Yes, and the same story applies there.  It is quite apt, and not incompatible with understanding a single divine reality behind them all.  In fact, seeing them as gods—as personal beings with desires, plans, loves, and so forth—is a step in the right direction, of acknowledging that God is a Person and one with whom one can interact.

“Lord, did the polytheistic response affect You in any way?”

Oh yes, in many ways.  When someone sensed My presence in a place and responded respectfully, it increased My awareness of My presence there, and of what it was about Me that evoked and deserved respect.

Then I was given an analogy.

Sometimes someone might be the pillar of a particular institution and not realize their distinctive role until a crisis.  And they notice that everyone rallies around them or sees them as their savior or seeks their advice or expects them to get them through it.  In a sense, they were the pillar all along, but it was almost latent and not fully actualized until the occasion arose and they saw it reflected in the eyes of others.

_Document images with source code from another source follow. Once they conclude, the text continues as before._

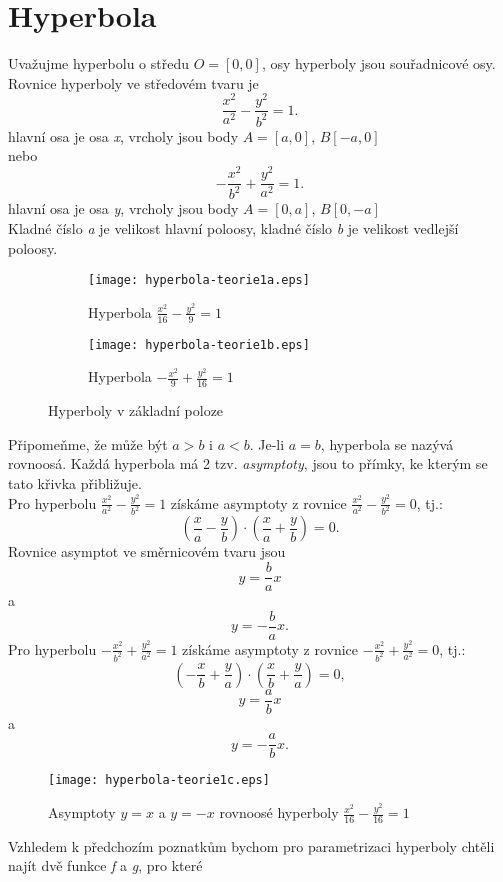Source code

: 		\section{Hyperbola}
		Uvažujme hyperbolu o středu $O=[0,0]$, osy hyperboly jsou souřadnicové osy. Rovnice hyperboly ve středovém tvaru je
		$$\frac{x^2}{a^2}-\frac{y^2}{b^2}=1.$$
		hlavní osa je osa \textit{x}, vrcholy jsou body $A=[a, 0]$, $B[-a, 0]$ \\
		nebo
		$$-\frac{x^2}{b^2}+\frac{y^2}{a^2}=1.$$
		hlavní osa je osa \textit{y}, vrcholy jsou body $A=[0, a]$, $B[0, -a]$ \\[10pt]
			Kladné číslo \textit{a} je velikost hlavní poloosy, kladné číslo \textit{b} je velikost vedlejší poloosy.
			\begin{figure}[H]
				\centering
				\begin{subfigure}{0.5\textwidth}
					\centering
					\texttt{[image: hyperbola-teorie1a.eps]}
					\caption{Hyperbola $\frac{x^2}{16}-\frac{y^2}{9}=1$}
				\end{subfigure}%
				\begin{subfigure}{0.5\textwidth}
					\centering
					\texttt{[image: hyperbola-teorie1b.eps]}
					\caption{Hyperbola $-\frac{x^2}{9}+\frac{y^2}{16}=1$}
				\end{subfigure}
				\caption{Hyperboly v základní poloze}
			\end{figure}
			Připomeňme, že může být $a>b$ i $a<b$. Je-li $a=b$, hyperbola se nazývá rovnoosá. Každá hyperbola má 2 tzv. \textit{asymptoty},
			jsou to přímky, ke kterým se tato křivka přibližuje. \\[10pt]
			Pro hyperbolu $\frac{x^2}{a^2}-\frac{y^2}{b^2}=1$ získáme asymptoty z rovnice $\frac{x^2}{a^2}-\frac{y^2}{b^2}=0$, tj.:
			$$\left(\frac{x}{a}-\frac{y}{b}\right)\cdot\left(\frac{x}{a}+\frac{y}{b}\right)=0.$$
			Rovnice asymptot ve směrnicovém tvaru jsou
			$$y=\frac{b}{a}x$$
			a
			$$y=-\frac{b}{a}x.$$
			Pro hyperbolu $-\frac{x^2}{b^2}+\frac{y^2}{a^2}=1$ získáme asymptoty z rovnice $-\frac{x^2}{b^2}+\frac{y^2}{a^2}=0$, tj.:
			$$\left(-\frac{x}{b}+\frac{y}{a}\right)\cdot\left(\frac{x}{b}+\frac{y}{a}\right)=0,$$
			$$y=\frac{a}{b}x$$
			a
			$$y=-\frac{a}{b}x.$$
			\begin{figure}[H]
				\centering
				\texttt{[image: hyperbola-teorie1c.eps]}
				\caption{Asymptoty $y=x$ a $y=-x$ rovnoosé hyperboly $\frac{x^2}{16}-\frac{y^2}{16}=1$}					
			\end{figure}
			Vzhledem k předchozím poznatkům bychom pro parametrizaci hyperboly chtěli najít dvě funkce \textit{f} a \textit{g}, pro které
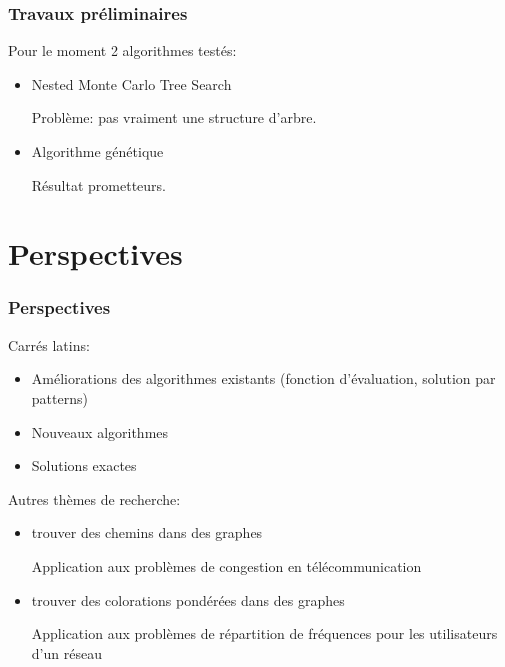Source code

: \documentclass{beamer}
\begin{document}
\begin{frame}
    \frametitle{Travaux préliminaires}
    Pour le moment 2 algorithmes testés:
    \begin{itemize}
        \item Nested Monte Carlo Tree Search

        Problème: pas vraiment une structure d'arbre.
        \item Algorithme génétique

        Résultat prometteurs.
    \end{itemize}
\end{frame}


\section{Perspectives}

\begin{frame}
    \frametitle{Perspectives}
    Carrés latins:
    \begin{itemize}
        \item Améliorations des algorithmes existants (fonction d'évaluation, solution par patterns)
        \item Nouveaux algorithmes
        \item Solutions exactes
    \end{itemize}
    Autres thèmes de recherche:
    \begin{itemize}
        \item trouver des chemins dans des graphes 
        
        Application aux problèmes de congestion en télécommunication
        \item trouver des colorations pondérées dans des graphes 

        Application aux problèmes de répartition de fréquences pour les utilisateurs d'un réseau
    \end{itemize}
\end{frame}
\end{document}
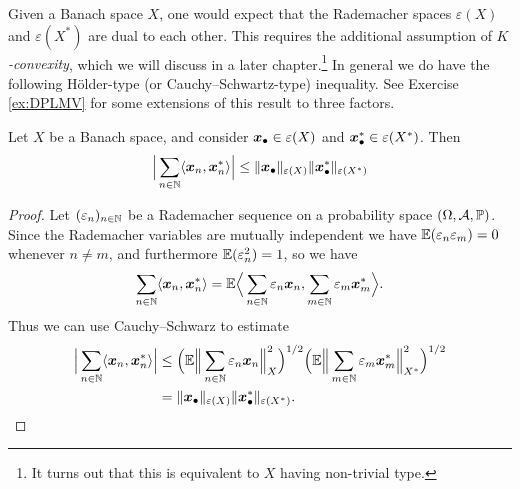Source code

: Given a Banach space $X$, one would expect that the Rademacher spaces $\varepsilon(X)$ and $\varepsilon(X^{*})$ are dual to each other.
This requires the additional assumption of \emph{$K$-convexity}, which we will discuss in a later chapter.\footnote{It turns out that this is equivalent to $X$ having non-trivial type.}
In general we do have the following H\"older-type (or Cauchy--Schwartz-type) inequality.
See Exercise \ref{ex:DPLMV} for some extensions of this result to three factors.

\begin{prop}\label{prop:rademacher-CS}
  Let $X$ be a Banach space, and consider $\bm{x}_{\bullet} \in \varepsilon(X)$ and $\bm{x}_{\bullet}^{*} \in \varepsilon(X^{*})$.
  Then
  \begin{equation*}
    \Big| \sum_{n \in \mathbb{N}} \langle \bm{x}_{n}, \bm{x}_{n}^{*} \rangle \Big| \leq \|\bm{x}_{\bullet}\|_{\varepsilon(X)} \|\bm{x}_{\bullet}^{*}\|_{\varepsilon(X^{*})} 
  \end{equation*}
\end{prop}

\begin{proof}
  Let $(\varepsilon_{n})_{n \in \mathbb{N}}$ be a Rademacher sequence on a probability space $(\Omega,\mathcal{A},\mathbb{P})$.
  Since the Rademacher variables are mutually independent we have $\mathbb{E}(\varepsilon_{n} \varepsilon_m) = 0$ whenever $n \neq m$, and furthermore $\mathbb{E}(\varepsilon_{n}^{2}) = 1$, so we have
  \begin{equation*}
    \sum_{n \in \mathbb{N}} \langle \bm{x}_{n}, \bm{x}_{n}^{*} \rangle
    = \mathbb{E} \Big\langle \sum_{n \in \mathbb{N}} \varepsilon_{n} \bm{x}_{n}, \sum_{m \in \mathbb{N}} \varepsilon_{m} \bm{x}_{m}^{*} \Big\rangle.
  \end{equation*}
  Thus we can use Cauchy--Schwarz to estimate
    \begin{equation*}
      \begin{aligned}
        \Big|\sum_{n \in \mathbb{N}} \langle \bm{x}_{n}, \bm{x}_{n}^{*} \rangle \Big|
        &\leq \Big( \mathbb{E} \Big\| \sum_{n \in \mathbb{N}} \varepsilon_{n} \bm{x}_{n} \Big\|_{X}^{2} \Big)^{1/2} 
        \Big( \mathbb{E} \Big\| \sum_{m \in \mathbb{N}} \varepsilon_{m} \bm{x}_{m}^{*} \Big\|_{X^{*}}^{2} \Big)^{1/2} \\
        & = \|\bm{x}_{\bullet}\|_{\varepsilon(X)} \|\bm{x}_{\bullet}^{*}\|_{\varepsilon(X^{*})} .
      \end{aligned}
    \end{equation*}
\end{proof}







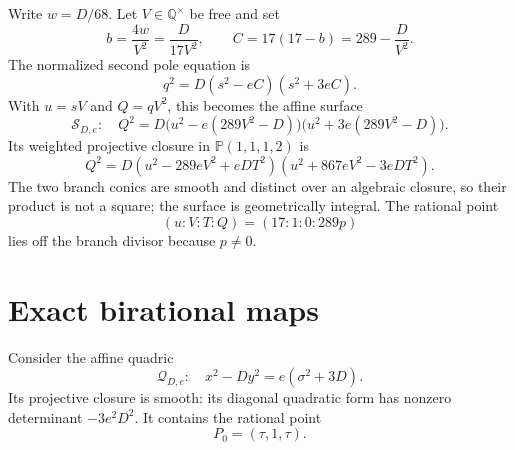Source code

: \documentclass[11pt,a4paper]{article}
\theoremstyle{remark}\newtheorem{remark}[theorem]{Remark}
\newcommand{\Q}{\mathbb Q}\newcommand{\PP}{\mathbb P}
\begin{document}
Write $w=D/68$. Let $V\in\Q^\times$ be free and set
\begin{equation}\label{eq:input}
                 b=\frac{4w}{V^2}=\frac D{17V^2},
                 \qquad C=17(17-b)=289-\frac D{V^2}.
\end{equation}
The normalized second pole equation is
\begin{equation}\label{eq:normalized}
                         q^2=D(s^2-eC)(s^2+3eC).
\end{equation}
With $u=sV$ and $Q=qV^2$, this becomes the affine surface
\begin{equation}\label{eq:surface}
 \mathcal S_{D,e}:\quad
 Q^2=D\bigl(u^2-e(289V^2-D)\bigr)
          \bigl(u^2+3e(289V^2-D)\bigr).
\end{equation}
Its weighted projective closure in $\PP(1,1,1,2)$ is
\begin{equation}\label{eq:projective}
 Q^2=D(u^2-289eV^2+eDT^2)(u^2+867eV^2-3eDT^2).
\end{equation}
The two branch conics are smooth and distinct over an algebraic closure,
so their product is not a square; the surface is geometrically integral.
The rational point
\[
                     (u:V:T:Q)=(17:1:0:289p)
\]
lies off the branch divisor because $p\ne0$.

\section{Exact birational maps}
Consider the affine quadric
\begin{equation}\label{eq:quadric}
 \mathcal Q_{D,e}:\quad x^2-Dy^2=e(\sigma^2+3D).
\end{equation}
Its projective closure is smooth: its diagonal quadratic form has
nonzero determinant $-3e^2D^2$. It contains the rational point
\begin{equation}\label{eq:point}
                         P_0=(\tau,1,\tau).
\end{equation}
\end{document}
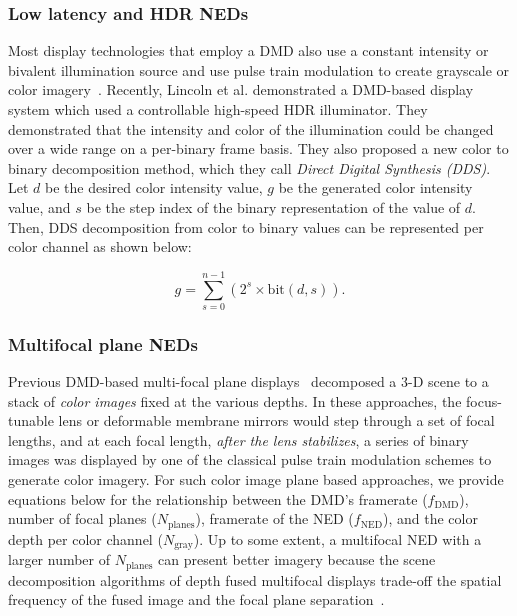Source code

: \subsubsection{Low latency and HDR NEDs}
Most display technologies that employ a DMD also use a constant intensity or bivalent illumination source and use pulse train modulation to create grayscale or color imagery~\cite{Lincoln2016motion}. Recently, Lincoln et al.\cite{Lincoln2017scene} demonstrated a DMD-based display system which used a controllable high-speed HDR illuminator. They demonstrated that the intensity and color of the illumination could be changed over a wide range on a per-binary frame basis. They also proposed a new color to binary decomposition method, which they call \emph{Direct Digital Synthesis (DDS)}. Let $d$ be the desired color intensity value, $g$ be the generated color intensity value, and $s$ be the step index of the binary representation of the value of $d$. Then, DDS decomposition from color to binary values can be represented per color channel as shown below: 

\begin{equation}
g = \sum_{s = 0}^{n-1} \left(2^s \times \text{bit}(d,s)\right).
\end{equation}

\subsubsection{Multifocal plane NEDs}
Previous DMD-based multi-focal plane displays~\cite{Hu2014design,Hu2015Design} decomposed a 3-D scene to a stack of \emph{color images} fixed at the various depths. In these approaches, the focus-tunable lens or deformable membrane mirrors would step through a set of focal lengths, and at each focal length, \emph{after the lens stabilizes}, a series of binary images was displayed by one of the classical pulse train modulation schemes to generate color imagery. For such color image plane based approaches, we provide equations below for the relationship between the DMD's framerate ($f_{\text{DMD}}$), number of focal planes ($N_{\text{planes}}$), framerate of the NED ($f_{\text{NED}}$), and the color depth per color channel ($N_{\text{gray}}$). Up to some extent, a multifocal NED with a larger number of $N_{\text{planes}}$ can present better imagery because the scene decomposition algorithms of depth fused multifocal displays trade-off the spatial frequency of the fused image and the focal plane separation~\cite{Hu2014design,Hua2017Enabling}. 

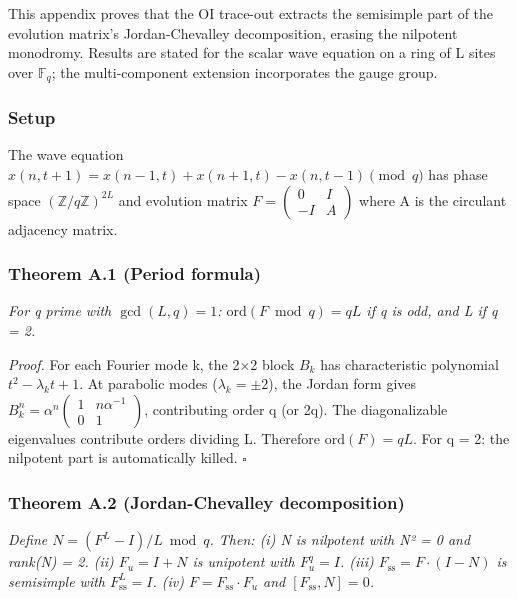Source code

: \documentclass[
  11pt,
]{article}
\begin{document}
This appendix proves that the OI trace-out extracts the semisimple part
of the evolution matrix's Jordan-Chevalley decomposition, erasing the
nilpotent monodromy. Results are stated for the scalar wave equation on
a ring of L sites over \(\mathbb{F}_q\); the multi-component extension
incorporates the gauge group.

\hypertarget{setup}{%
\subsubsection{Setup}\label{setup}}

The wave equation
\(x(n, t+1) = x(n-1, t) + x(n+1, t) - x(n, t-1) \pmod{q}\) has phase
space \((\mathbb{Z}/q\mathbb{Z})^{2L}\) and evolution matrix
\(F = \left(\begin{smallmatrix} 0 & I \\ -I & A \end{smallmatrix}\right)\)
where A is the circulant adjacency matrix.

\hypertarget{theorem-a.1-period-formula}{%
\subsubsection{Theorem A.1 (Period
formula)}\label{theorem-a.1-period-formula}}

\emph{For q prime with \(\gcd(L, q) = 1\):
\(\mathrm{ord}(F \bmod q) = qL\) if q is odd, and L if q = 2.}

\emph{Proof.} For each Fourier mode k, the 2×2 block \(B_k\) has
characteristic polynomial \(t^2 - \lambda_k t + 1\). At parabolic modes
(\(\lambda_k = \pm 2\)), the Jordan form gives
\(B_k^n = \alpha^n \left(\begin{smallmatrix} 1 & n\alpha^{-1} \\ 0 & 1 \end{smallmatrix}\right)\),
contributing order q (or 2q). The diagonalizable eigenvalues contribute
orders dividing L. Therefore \(\mathrm{ord}(F) = qL\). For q = 2: the
nilpotent part is automatically killed. \(\square\)

\hypertarget{theorem-a.2-jordan-chevalley-decomposition}{%
\subsubsection{Theorem A.2 (Jordan-Chevalley
decomposition)}\label{theorem-a.2-jordan-chevalley-decomposition}}

\emph{Define \(N = (F^L - I)/L \bmod q\). Then: (i) N is nilpotent with
N² = 0 and rank(N) = 2. (ii) \(F_u = I + N\) is unipotent with
\(F_u^q = I\). (iii) \(F_{\mathrm{ss}} = F \cdot (I - N)\) is semisimple
with \(F_{\mathrm{ss}}^L = I\). (iv) \(F = F_{\mathrm{ss}} \cdot F_u\)
and \([F_{\mathrm{ss}}, N] = 0\).}
\end{document}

I gather that God’s experience was something like that.

“Early people saw my presence everywhere…”

As early peoples caught glimpses of the divine in art or in nature, it must have been natural to think there were gods in things.  In fact, I had been told.

Some elements of polytheism are merely superstitious, but other aspects are genuinely responsive to the many ways in which I present myself.  It may seem odd to your modern mind to think of fire as a god, but why do you think I made fire mysterious and fascinating?  It is a physical metaphor in itself—it is created out of nothing and disappears into nothing, grows and dies, gives life and warmth as well as pain and destruction, and it looks both hypnotically attractive and frightening.

As you know, I am very powerful.  I do manifest Myself in storms and thunder, in the ocean and great waves—in the power that drives the universe and that manifests itself in each particular event.  The large cosmic forces are divine and so are their concrete manifestations in specific incidents.  That does not mean that every rainstorm is a specific communication or is there to advance or retard some particular action, but it does mean that every rainstorm expresses an aspect of Me.

Early peoples saw My presence everywhere, saw the spiritual indwelling of things, their powers and potencies and the divine element in all that.  But there was always an awareness, however dim, that there was a single spiritual reality behind them all.